## [Supplied records]
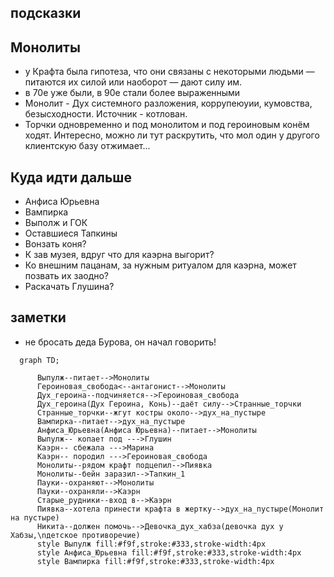 ## подсказки

## Монолиты

* у Крафта была гипотеза, что они связаны с некоторыми людьми — питаются их силой или наоборот — дают силу им.
* в 70е уже были, в 90е стали более выраженными
* Монолит - Дух системного разложения, коррупеюуии, кумовства, безысходности. Источник - котлован.
* Торчки одновременно и под монолитом и под героиновым конём ходят. Интересно, можно ли тут раскрутить, что мол один у другого клиентскую базу отжимает...

## Куда идти дальше

* Анфиса Юрьевна
* Вампирка
* Выполж и ГОК
* Оставшиеся Тапкины
* Вонзать коня?
* К зав музея, вдруг что для каэрна выгорит?
* Ко внешним пацанам, за нужным ритуалом для каэрна, может позвать их заодно?
* Раскачать Глушина?

## заметки

* не бросать деда Бурова, он начал говорить!

```mermaid
  graph TD;

      Выпулж--питает-->Монолиты
      Героиновая_свобода<--антагонист-->Монолиты
      Дух_героина--подчиняется-->Героиновая_свобода
      Дух_героина(Дух Героина, Конь)--даёт силу-->Странные_торчки
      Странные_торчки--жгут костры около-->дух_на_пустыре
      Вампирка--питает-->дух_на_пустыре
      Анфиса_Юрьевна(Анфиса Юрьевна)--питает-->Монолиты
      Выпулж-- копает под --->Глушин
      Каэрн-- сбежала --->Марина
      Каэрн-- породил --->Героиновая_свобода
      Монолиты--рядом крафт подцепил-->Пиявка
      Монолиты--бейн заразил-->Тапкин_1
      Пауки--охраняют-->Монолиты
      Пауки--охраняли-->Каэрн
      Старые_рудники--вход в-->Каэрн
      Пиявка--хотела принести крафта в жертку-->дух_на_пустыре(Монолит на пустыре)
      Никита--должен помочь-->Девочка_дух_хабза(девочка дух у Хабзы,\nдетское противоречие)
      style Выпулж fill:#f9f,stroke:#333,stroke-width:4px
      style Анфиса_Юрьевна fill:#f9f,stroke:#333,stroke-width:4px
      style Вампирка fill:#f9f,stroke:#333,stroke-width:4px
      
```
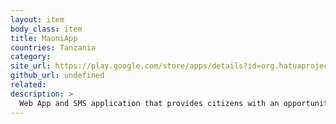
 ```yaml
---
layout: item
body_class: item
title: MaoniApp
countries: Tanzania
category: 
site_url: https://play.google.com/store/apps/details?id=org.hatuaproject.maoni
github_url: undefined
related: 
description: >
  Web App and SMS application that provides citizens with an opportunity to comment positively or negatively and offer solutions to the challenges facing public offices on service delivery.
---
```

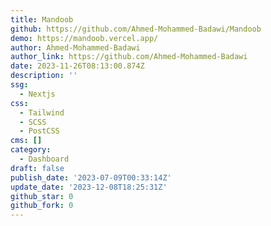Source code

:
 ```yaml
---
title: Mandoob
github: https://github.com/Ahmed-Mohammed-Badawi/Mandoob
demo: https://mandoob.vercel.app/
author: Ahmed-Mohammed-Badawi
author_link: https://github.com/Ahmed-Mohammed-Badawi
date: 2023-11-26T08:13:00.874Z
description: ''
ssg:
  - Nextjs
css:
  - Tailwind
  - SCSS
  - PostCSS
cms: []
category:
  - Dashboard
draft: false
publish_date: '2023-07-09T00:33:14Z'
update_date: '2023-12-08T18:25:31Z'
github_star: 0
github_fork: 0
---
```

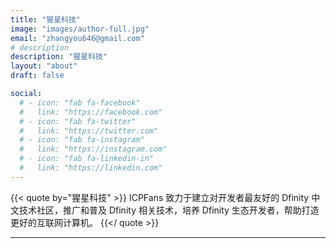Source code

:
 ```yaml
---
title: "猩星科技"
image: "images/author-full.jpg"
email: "zhangyou646@gmail.com"
# description
description: "猩星科技"
layout: "about"
draft: false

social:
  # - icon: "fab fa-facebook"
  #   link: "https://facebook.com"
  # - icon: "fab fa-twitter"
  #   link: "https://twitter.com"
  # - icon: "fab fa-instagram"
  #   link: "https://instagram.com"
  # - icon: "fab fa-linkedin-in"
  #   link: "https://linkedin.com"
---
```



{{< quote by="猩星科技" >}}
ICPFans 致力于建立对开发者最友好的 Dfinity 中文技术社区，推广和普及 Dfinity 相关技术，培养 Dfinity 生态开发者，帮助打造更好的互联网计算机。
{{</ quote >}}

<hr>

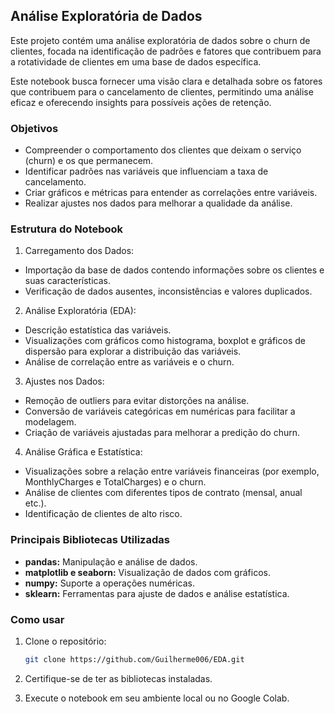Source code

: ## Análise Exploratória de Dados

Este projeto contém uma análise exploratória de dados sobre o churn de clientes, focada na identificação de padrões e fatores que contribuem para a rotatividade de clientes em uma base de dados específica.

Este notebook busca fornecer uma visão clara e detalhada sobre os fatores que contribuem para o cancelamento de clientes, permitindo uma análise eficaz e oferecendo insights para possíveis ações de retenção.

### Objetivos

- Compreender o comportamento dos clientes que deixam o serviço (churn) e os que permanecem.
- Identificar padrões nas variáveis que influenciam a taxa de cancelamento.
- Criar gráficos e métricas para entender as correlações entre variáveis.
- Realizar ajustes nos dados para melhorar a qualidade da análise.

### Estrutura do Notebook

1. Carregamento dos Dados:
- Importação da base de dados contendo informações sobre os clientes e suas características.
- Verificação de dados ausentes, inconsistências e valores duplicados.

2. Análise Exploratória (EDA):
- Descrição estatística das variáveis.
- Visualizações com gráficos como histograma, boxplot e gráficos de dispersão para explorar a distribuição das variáveis.
- Análise de correlação entre as variáveis e o churn.

3. Ajustes nos Dados:
- Remoção de outliers para evitar distorções na análise.
- Conversão de variáveis categóricas em numéricas para facilitar a modelagem.
- Criação de variáveis ajustadas para melhorar a predição do churn.

4. Análise Gráfica e Estatística:
- Visualizações sobre a relação entre variáveis financeiras (por exemplo, MonthlyCharges e TotalCharges) e o churn.
- Análise de clientes com diferentes tipos de contrato (mensal, anual etc.).
- Identificação de clientes de alto risco.

### Principais Bibliotecas Utilizadas

- **pandas:** Manipulação e análise de dados.
- **matplotlib e seaborn:** Visualização de dados com gráficos.
- **numpy:** Suporte a operações numéricas.
- **sklearn:** Ferramentas para ajuste de dados e análise estatística.

### Como usar

1. Clone o repositório:

   ```sh
   git clone https://github.com/Guilherme006/EDA.git
   ```

2. Certifique-se de ter as bibliotecas instaladas.
3. Execute o notebook em seu ambiente local ou no Google Colab.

## [Directions]
Restate all entries above exactly, but not the images.

## [Response box]
 ## подсказки

## Монолиты

* у Крафта была гипотеза, что они связаны с некоторыми людьми — питаются их силой или наоборот — дают силу им.
* в 70е уже были, в 90е стали более выраженными
* Монолит - Дух системного разложения, коррупеюуии, кумовства, безысходности. Источник - котлован.
* Торчки одновременно и под монолитом и под героиновым конём ходят. Интересно, можно ли тут раскрутить, что мол один у другого клиентскую базу отжимает...

## Куда идти дальше

* Анфиса Юрьевна
* Вампирка
* Выполж и ГОК
* Оставшиеся Тапкины
* Вонзать коня?
* К зав музея, вдруг что для каэрна выгорит?
* Ко внешним пацанам, за нужным ритуалом для каэрна, может позвать их заодно?
* Раскачать Глушина?

## заметки

* не бросать деда Бурова, он начал говорить!

```mermaid
  graph TD;

      Выпулж--питает-->Монолиты
      Героиновая_свобода<--антагонист-->Монолиты
      Дух_героина--подчиняется-->Героиновая_свобода
      Дух_героина(Дух Героина, Конь)--даёт силу-->Странные_торчки
      Странные_торчки--жгут костры около-->дух_на_пустыре
      Вампирка--питает-->дух_на_пустыре
      Анфиса_Юрьевна(Анфиса Юрьевна)--питает-->Монолиты
      Выпулж-- копает под --->Глушин
      Каэрн-- сбежала --->Марина
      Каэрн-- породил --->Героиновая_свобода
      Монолиты--рядом крафт подцепил-->Пиявка
      Монолиты--бейн заразил-->Тапкин_1
      Пауки--охраняют-->Монолиты
      Пауки--охраняли-->Каэрн
      Старые_рудники--вход в-->Каэрн
      Пиявка--хотела принести крафта в жертку-->дух_на_пустыре(Монолит на пустыре)
      Никита--должен помочь-->Девочка_дух_хабза(девочка дух у Хабзы,\nдетское противоречие)
      style Выпулж fill:#f9f,stroke:#333,stroke-width:4px
      style Анфиса_Юрьевна fill:#f9f,stroke:#333,stroke-width:4px
      style Вампирка fill:#f9f,stroke:#333,stroke-width:4px
      
```
 ```yaml
---
layout: item
body_class: item
title: MaoniApp
countries: Tanzania
category: 
site_url: https://play.google.com/store/apps/details?id=org.hatuaproject.maoni
github_url: undefined
related: 
description: >
  Web App and SMS application that provides citizens with an opportunity to comment positively or negatively and offer solutions to the challenges facing public offices on service delivery.
---
```

Source code

:
 ```yaml
---
title: Mandoob
github: https://github.com/Ahmed-Mohammed-Badawi/Mandoob
demo: https://mandoob.vercel.app/
author: Ahmed-Mohammed-Badawi
author_link: https://github.com/Ahmed-Mohammed-Badawi
date: 2023-11-26T08:13:00.874Z
description: ''
ssg:
  - Nextjs
css:
  - Tailwind
  - SCSS
  - PostCSS
cms: []
category:
  - Dashboard
draft: false
publish_date: '2023-07-09T00:33:14Z'
update_date: '2023-12-08T18:25:31Z'
github_star: 0
github_fork: 0
---
```

Source code

:
 ```yaml
---
title: "猩星科技"
image: "images/author-full.jpg"
email: "zhangyou646@gmail.com"
# description
description: "猩星科技"
layout: "about"
draft: false

social:
  # - icon: "fab fa-facebook"
  #   link: "https://facebook.com"
  # - icon: "fab fa-twitter"
  #   link: "https://twitter.com"
  # - icon: "fab fa-instagram"
  #   link: "https://instagram.com"
  # - icon: "fab fa-linkedin-in"
  #   link: "https://linkedin.com"
---
```



{{< quote by="猩星科技" >}}
ICPFans 致力于建立对开发者最友好的 Dfinity 中文技术社区，推广和普及 Dfinity 相关技术，培养 Dfinity 生态开发者，帮助打造更好的互联网计算机。
{{</ quote >}}

<hr>

Source code

: ## Análise Exploratória de Dados

Este projeto contém uma análise exploratória de dados sobre o churn de clientes, focada na identificação de padrões e fatores que contribuem para a rotatividade de clientes em uma base de dados específica.

Este notebook busca fornecer uma visão clara e detalhada sobre os fatores que contribuem para o cancelamento de clientes, permitindo uma análise eficaz e oferecendo insights para possíveis ações de retenção.

### Objetivos

- Compreender o comportamento dos clientes que deixam o serviço (churn) e os que permanecem.
- Identificar padrões nas variáveis que influenciam a taxa de cancelamento.
- Criar gráficos e métricas para entender as correlações entre variáveis.
- Realizar ajustes nos dados para melhorar a qualidade da análise.

### Estrutura do Notebook

1. Carregamento dos Dados:
- Importação da base de dados contendo informações sobre os clientes e suas características.
- Verificação de dados ausentes, inconsistências e valores duplicados.

2. Análise Exploratória (EDA):
- Descrição estatística das variáveis.
- Visualizações com gráficos como histograma, boxplot e gráficos de dispersão para explorar a distribuição das variáveis.
- Análise de correlação entre as variáveis e o churn.

3. Ajustes nos Dados:
- Remoção de outliers para evitar distorções na análise.
- Conversão de variáveis categóricas em numéricas para facilitar a modelagem.
- Criação de variáveis ajustadas para melhorar a predição do churn.

4. Análise Gráfica e Estatística:
- Visualizações sobre a relação entre variáveis financeiras (por exemplo, MonthlyCharges e TotalCharges) e o churn.
- Análise de clientes com diferentes tipos de contrato (mensal, anual etc.).
- Identificação de clientes de alto risco.

### Principais Bibliotecas Utilizadas

- **pandas:** Manipulação e análise de dados.
- **matplotlib e seaborn:** Visualização de dados com gráficos.
- **numpy:** Suporte a operações numéricas.
- **sklearn:** Ferramentas para ajuste de dados e análise estatística.

### Como usar

1. Clone o repositório:

   ```sh
   git clone https://github.com/Guilherme006/EDA.git
   ```

2. Certifique-se de ter as bibliotecas instaladas.
3. Execute o notebook em seu ambiente local ou no Google Colab.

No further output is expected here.